Growing up, Jeffrey Weiss’s sport was tennis. When it became clear that he didn’t have what it takes to play on a professional level, he moved on to bodybuilding and weightlifting. It wasn’t until after his fortieth birthday that he took up running, a hobby that quickly sparked an intense, decades-long commitment to endurance sports.
Weiss’s memoir, RACING AGAINST TIME: On Ironman, Ultramarathons and the Quest for Transformation in Mid-Life, is a chronicle of his journey from novice runner competing in 10k races to experienced triathlete finishing the fabled Ironman. Most of this book revolves around the author’s training, preparation, and race results. He writes at length about the physical toughness of endurance sports and the toll they take on one’s body. The Ironman triathlon is notorious for its brutality. Weiss has completed two of them in just under 16 hours.

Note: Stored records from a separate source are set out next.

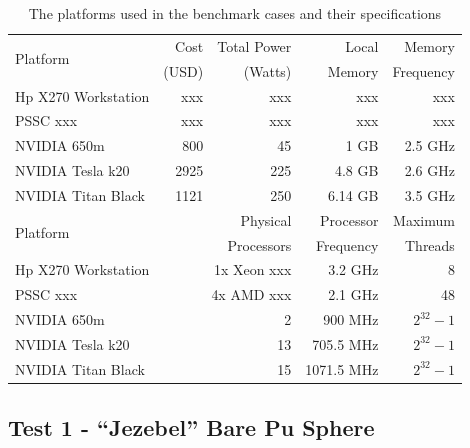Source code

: \documentclass[preprint,12pt]{elsarticle}
\begin{document}
\begin{table}[h]
\centering
\caption{The platforms used in the benchmark cases and their specifications}
\label{platform_table}
\small
\begin{tabular}{| l | r | r | r | r |}
\hline
\multirow{2}{*}{Platform} &  Cost   &Total Power  & Local       & Memory     \\
                                       & (USD)  &(Watts) & Memory  & Frequency \\
\hline
Hp X270 Workstation     &    xxx    & xxx &  xxx         &  xxx                      \\
\hline
PSSC xxx                      &    xxx   & xxx &  xxx        &  xxx                    \\
\hline
NVIDIA 650m                &    800   & 45 &  1 GB        &  2.5 GHz                 \\
\hline
NVIDIA Tesla k20         &    2925     & 225 &  4.8  GB      &  2.6 GHz                  \\
\hline
NVIDIA Titan Black       &     1121   & 250 &  6.14 GB        & 3.5 GHz              \\
\hline
\hline
\hline
\multirow{2}{*}{Platform}  &  \multicolumn{2}{r|}{Physical }     & Processor  & Maximum \\
                                        & \multicolumn{2}{r|}{Processors}  & Frequency  & Threads \\
\hline
Hp X270 Workstation      &  \multicolumn{2}{r|}{1x Xeon xxx}  &  3.2 GHz     &  8           \\
\hline
PSSC xxx                      &   \multicolumn{2}{r|}{4x AMD xxx }  &  2.1 GHz     &  48           \\
\hline
NVIDIA 650m                &     \multicolumn{2}{r|}{2}   &   900 MHz    &  $2^{32}-1$           \\
\hline
NVIDIA Tesla k20         &       \multicolumn{2}{r|}{13}   &  705.5 MHz     &  $2^{32}-1$           \\
\hline
NVIDIA Titan Black       &      \multicolumn{2}{r|}{ 15 }  &  1071.5 MHz     & $2^{32}-1$           \\
\hline

\end{tabular}
\end{table}


\subsection{Test 1 - ``Jezebel'' Bare Pu Sphere}
\end{document}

Before he did an Ironman, Weiss attempted another—and perhaps harder—race called the Comrades. The Comrades is an ultramarathon (56 miles) held every year in South Africa. Weiss has run the Comrades twice, and both times failed to make the time cut. The sections dealing with these failures are compelling, and, to his credit, Weiss does not try to sensationalize them. The writing never gets oversentimental.
But RACING AGAINST TIME is, until the final chapters, rather one-note. Weiss occasionally mentions aspects of his personal life (e.g., his divorce from his wife of 25 years), but only in passing. Sports is the lens through which we get to know him as a man. That may not be a problem for those who share Weiss’s passion for marathons and triathlons, but some readers are bound to find it too circumscribed and desire more passages like this: “distance racing had always been an escape from life’s myriad pressures for me. It was also more than that. Putting in the effort and making sacrifices, sometimes painful ones, in the pursuit of a goal was truly a metaphor for life.”
Weiss expands on this in the last chapter, in which he movingly reflects on his successes and shortcomings as an athlete in a broader philosophical perspective: “Sometimes, with the right amount of effort and discipline, we can achieve things we once thought impossible.” RACING AGAINST TIME will surely find its most receptive audience among fitness enthusiasts, but there is just enough subtext in inspirational passages like that to give the book broader resonance.
Written by Jeffrey Weiss, RACING AGAINST TIME: On Ironman, Ultramarathons and the Quest for Transformation in Mid-Life is a fine memoir about seeking and finding reasons to sustain personal growth into and beyond middle age.